Dan7el
Dan7el

Reputation: 2057

TypeScript Dynamically or Programmatically Chain Functions

TypeScript function chaining, but I want to programmatically chain them.

Example class: chain.ts

class MyChain {
  value: number = 0;
  constructor() {
    this.value = 0;
  }

  sum(args: number[]) {
    this.value = args.reduce((s, c) => s + c, 0);
    return this;
  }

  add(v: number) {
    this.value = this.value + v;
    return this;
  }

  subtract(v: number) {
    this.value = this.value - v;
    return this;
  }
}

const mc = new MyChain();
console.log(mc.sum([1, 2, 3, 4]).subtract(5).value);

I see the number 5 on the console.

Now, I'm still fairly new to JavaScript and TypeScript, so I figured out that the function within this class is actually an element of an array of the instance of the class. Hence, I can do this:

console.log(mc["sum"]([1, 2, 3, 4]).value);

This indeed returns the number 10.

Now, I'm confused as to how I'd chain this programmatically. For example (this is obviously not what I would want to do anyway and shows my boneheaded lack of understanding of JavaScript:

console.log(mc["sum"]([1, 2, 3, 4]).mc["subtract"](5).value);

Error:

Property 'mc' does not exist on type 'MyChain'.ts(2339)

Okay, in all honesty, I kind of intuitively knew that wasn't going to work. However, thinking about it, how would I go about accessing the elements of a multidimensional array in just about any reasonable language?

console.log(mc["sum"]([1, 2, 3, 4])["subtract"](5).value);

Bingo. This does the trick. But, this isn't really the solution I need. What I need is something like this:

interface IChainObject {
  action: string;
  operand: number | number[];
}

const chainObj: IChainObject[] = [
  { action: "sum", operand: [1, 2, 3, 4] },
  { action: "subtract", operand: 5 },
];

And, to start, I'd like to try this:

console.log(mc[chainObj[0].action](chainObj[0].operand).value);

And consequently, generating a mechanism that would ultimately build something like this:

console.log(
  mc[chainObj[0].action](chainObj[0].operand)[chainObj[1].action](
    chainObj[1].operand
  ).value
);

Hence, it seems to me that what I want is some way to generate this:

[chainObj[0].action](chainObj[0].operand)[chainObj[1].action](chainObj[1].operand)

from this, with my chain object having one or many action/operand object sets:

const chainObj: IChainObject[] = [
  { action: "sum", operand: [1, 2, 3, 4] },
  { action: "subtract", operand: 5 },
];

Now, this is where my brain more or less shuts down. I am thinking that I need to generate a chain of string values, but they'll just be strings and won't really work as array indexes into the function as I want.

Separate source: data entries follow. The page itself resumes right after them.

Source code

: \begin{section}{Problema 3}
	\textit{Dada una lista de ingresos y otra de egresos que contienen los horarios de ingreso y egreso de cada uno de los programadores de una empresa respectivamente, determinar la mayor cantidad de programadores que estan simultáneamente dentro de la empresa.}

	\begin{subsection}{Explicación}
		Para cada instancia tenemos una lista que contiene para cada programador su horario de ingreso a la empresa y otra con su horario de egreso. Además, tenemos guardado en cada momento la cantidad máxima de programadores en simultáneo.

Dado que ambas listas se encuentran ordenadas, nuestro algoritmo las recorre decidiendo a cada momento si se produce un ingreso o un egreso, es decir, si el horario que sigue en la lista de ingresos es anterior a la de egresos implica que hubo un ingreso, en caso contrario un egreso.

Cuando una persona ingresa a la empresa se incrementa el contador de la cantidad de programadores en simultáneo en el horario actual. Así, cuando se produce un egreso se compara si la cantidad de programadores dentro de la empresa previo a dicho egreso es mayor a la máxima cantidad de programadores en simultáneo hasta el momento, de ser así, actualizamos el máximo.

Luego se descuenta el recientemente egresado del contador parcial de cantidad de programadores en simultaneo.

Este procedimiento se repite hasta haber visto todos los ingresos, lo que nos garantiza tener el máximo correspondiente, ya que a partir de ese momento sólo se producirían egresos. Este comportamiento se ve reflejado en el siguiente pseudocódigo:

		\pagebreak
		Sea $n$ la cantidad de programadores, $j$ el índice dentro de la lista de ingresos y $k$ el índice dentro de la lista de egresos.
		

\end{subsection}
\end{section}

Why do I want to do this? Ultimately, I want to build a complex Yup schema object from a JSON object. I found this excellent post, but my core issue is I don't really understand how this code works.

At this point, I am able to parse out the way Vijay was able to solve his issue and mimic it, in a way. Here's working code for my example:

const mc = new MyChain();

interface IChainObject {
  action: string;
  operand: number | number[];
}

const chainObj: IChainObject[] = [
  { action: "sum", operand: [1, 2, 3, 4, 5] },
  { action: "subtract", operand: 5 },
];

let myChain = {};
chainObj.forEach((o) => {
  myChain = mc[o.action](o.operand);
});
console.log("myChain is", myChain["value"]);

Results in: myChain is 10

You're probably asking yourself, "What's your problem Dan?. You seem to have a solution in hand now." Yes, I guess I do, but I don't understand it. I'm basically copying and pasting code, marginally understanding it, and making changes that make it work.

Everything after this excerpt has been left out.